§ What you have to do
Repeat the records in full. No pictures belong in the copy.

§ Collected data

——

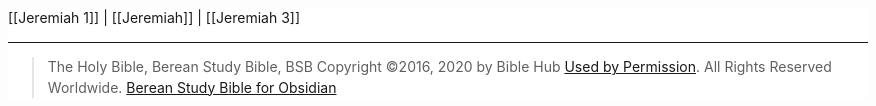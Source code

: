 
[[Jeremiah 1]] | [[Jeremiah]] | [[Jeremiah 3]]

---

> The Holy Bible, Berean Study Bible, BSB
> Copyright &copy;2016, 2020 by Bible Hub
> [Used by Permission](https://berean.bible/terms.htm). All Rights Reserved Worldwide.
> [Berean Study Bible for Obsidian](https://github.com/gapmiss/berean-study-bible-for-obsidian)</small>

——

§ Problem solution
Source code

: 
[[Jeremiah 1]] | [[Jeremiah]] | [[Jeremiah 3]]

---

> The Holy Bible, Berean Study Bible, BSB
> Copyright &copy;2016, 2020 by Bible Hub
> [Used by Permission](https://berean.bible/terms.htm). All Rights Reserved Worldwide.
> [Berean Study Bible for Obsidian](https://github.com/gapmiss/berean-study-bible-for-obsidian)</small>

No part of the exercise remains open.